Day 2 focused on defining our path. We synthesized Day 1 learnings to craft an ideal user story, establish success hypotheses, and outline the "Golden Path."
Team proposals revealed significant user segmentation: developers, data scientists, and product owners each needed different signals and analyses. Prioritizing which data to surface for immediate action was key, as each role had varying definitions of "data health."
I used a "Jobs to Be Done" approach to understand how users accessed metrics. By color-coding metrics based on priority and technical feasibility, we aligned on a needs hierarchy. This informed our Golden Path, reflecting current monitoring and alerting protocols.
Sketch day is always a highlight, often revealing brilliant ideas from unexpected sources. A key idea emerged for a test overlay panel, or widget, a pattern I was already exploring. The Crazy 8’s exercise powerfully visualized data relationships, confirmed my interaction pattern hypothesis, and deepened our shared understanding of each user's journey.
We solidified that developers needed high-level data health indicators for quick problem identification (Action or Trial metrics). Data analysts required specific Trial-to-Action information in order to do research for a solution. Future considerations included supporting the Digital Product Owner/Designer with critical, clearly surfaced information for accurate reporting.
On Day 4, I synthesized insights to create wireframes and designs using our Internal Tools Pattern Library. I focused on two key interaction patterns:
I designed flows for both healthy and data-failure scenarios, wireframing the Decision Health Details page with careful attention to information hierarchy that we'd discussed the day before.
Usability sessions with our Senior Developer and Data Scientist confirmed the monitoring widget's utility and the color highlighting patterns. Users found sufficient information in the detailed monitor to launch their problem-solving workflows. Feedback on font size and the split utility of the Monitoring Details template page (engineering (data configuration) vs. data science (trial details)) confirmed my sprint predictions on user segmentation.
On "Define Day," I shared usability results and interaction patterns, focusing on defining requirements and 'Data Health.' Live documentation editing reinforced the importance of 'Source of Truth' documentation, a theme from earlier Service Blueprinting.

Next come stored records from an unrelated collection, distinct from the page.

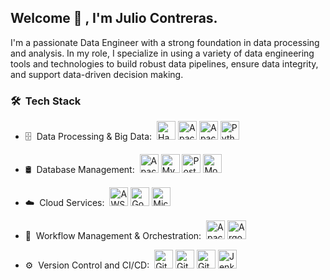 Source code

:<h2> Welcome 👋 , I'm Julio Contreras.</h2>

I'm a passionate Data Engineer with a strong foundation in data processing and analysis. In my role, I specialize in using a variety of data engineering tools and technologies to build robust data pipelines, ensure data integrity, and support data-driven decision making.

<h3> 🛠 &nbsp;Tech Stack</h3>

- 🗄 &nbsp;Data Processing & Big Data:&nbsp;
  <img src="https://simpleicons.org/icons/apachehadoop.svg" alt="Hadoop" width="30" height="30"/>
  <img src="https://simpleicons.org/icons/apachehive.svg" alt="Apache Hive" width="30" height="30"/>
  <img src="https://simpleicons.org/icons/apachespark.svg" alt="Apache Spark" width="30" height="30"/>
  <img src="https://simpleicons.org/icons/python.svg" alt="Python" width="30" height="30"/>

- 🛢 &nbsp;Database Management:&nbsp;
  <img src="https://simpleicons.org/icons/apachecassandra.svg" alt="Apache Cassandra" width="30" height="30"/>
  <img src="https://simpleicons.org/icons/mysql.svg" alt="MySQL" width="30" height="30"/>
  <img src="https://simpleicons.org/icons/postgresql.svg" alt="PostgreSQL" width="30" height="30"/>
  <img src="https://simpleicons.org/icons/mongodb.svg" alt="MongoDB" width="30" height="30"/>

- ☁️ &nbsp;Cloud Services:&nbsp;
  <img src="https://simpleicons.org/icons/amazonaws.svg" alt="AWS" width="30" height="30"/>
  <img src="https://simpleicons.org/icons/googlecloud.svg" alt="Google Cloud" width="30" height="30"/>
  <img src="https://simpleicons.org/icons/microsoftazure.svg" alt="Microsoft Azure" width="30" height="30"/>

- 🔄 &nbsp;Workflow Management & Orchestration:&nbsp;
  <img src="https://simpleicons.org/icons/apacheairflow.svg" alt="Apache Airflow" width="30" height="30"/>
  <img src="https://simpleicons.org/icons/argo.svg" alt="Argo" width="30" height="30"/>

- ⚙️ &nbsp;Version Control and CI/CD:&nbsp;
  <img src="https://simpleicons.org/icons/git.svg" alt="Git" width="30" height="30"/>
  <img src="https://simpleicons.org/icons/github.svg" alt="GitHub" width="30" height="30"/>
  <img src="https://simpleicons.org/icons/gitlab.svg" alt="GitLab" width="30" height="30"/>
  <img src="https://simpleicons.org/icons/jenkins.svg" alt="Jenkins" width="30" height="30"/>

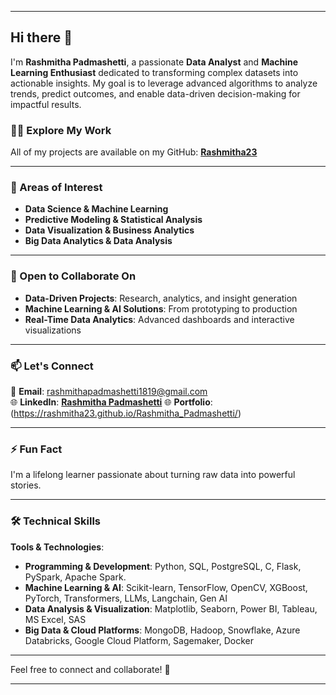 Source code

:

---

## Hi there 👋  
I'm **Rashmitha Padmashetti**, a passionate **Data Analyst** and **Machine Learning Enthusiast** dedicated to transforming complex datasets into actionable insights. My goal is to leverage advanced algorithms to analyze trends, predict outcomes, and enable data-driven decision-making for impactful results.  

### 👨‍💻 Explore My Work  
All of my projects are available on my GitHub: [**Rashmitha23**](https://github.com/Rashmitha23?tab=repositories)  

---

### 👀 Areas of Interest  
- **Data Science & Machine Learning**  
- **Predictive Modeling & Statistical Analysis**  
- **Data Visualization & Business Analytics**  
- **Big Data Analytics & Data Analysis**  

---



### 💞️ Open to Collaborate On  
- **Data-Driven Projects**: Research, analytics, and insight generation  
- **Machine Learning & AI Solutions**: From prototyping to production  
- **Real-Time Data Analytics**: Advanced dashboards and interactive visualizations  

---

### 📫 Let's Connect  
📧 **Email**: rashmithapadmashetti1819@gmail.com  
🌐 **LinkedIn**: [**Rashmitha Padmashetti**](https://www.linkedin.com/in/rashmithapadmashetti/) 
🌐 **Portfolio**: (https://rashmitha23.github.io/Rashmitha_Padmashetti/)

---

### ⚡ Fun Fact  
I'm a lifelong learner passionate about turning raw data into powerful stories.  

---

### 🛠️ Technical Skills  

**Tools & Technologies**:  
- **Programming & Development**: Python, SQL, PostgreSQL, C, Flask, PySpark, Apache Spark.
- **Machine Learning & AI**: Scikit-learn, TensorFlow, OpenCV, XGBoost, PyTorch, Transformers, LLMs, Langchain, Gen AI
- **Data Analysis & Visualization**: Matplotlib, Seaborn, Power BI, Tableau, MS Excel, SAS
- **Big Data & Cloud Platforms**: MongoDB, Hadoop, Snowflake, Azure Databricks, Google Cloud Platform, Sagemaker, Docker
  



---

Feel free to connect and collaborate! 🚀  

---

We created diagrammatic groupings of metrics based on interface type and priority (e.g., Strategy Specific, Trial Specific), establishing foundational documentation for the APEX Experience and ML Engineering ecosystem.
Our engagement concluded with a formal Design Brief. While discussions were fruitful, we continued to refine data metrics hierarchy and display requirements for ML Test (Decision) data health.
Crucially, the **At-A-Glance widget successfully addressed the immediate need for monitoring crucial Decision metrics** before test failures. This reduced issue identification and reaction time from weeks to minutes (or a day at most), effectively preventing client awareness of data issues and enhancing product reliability.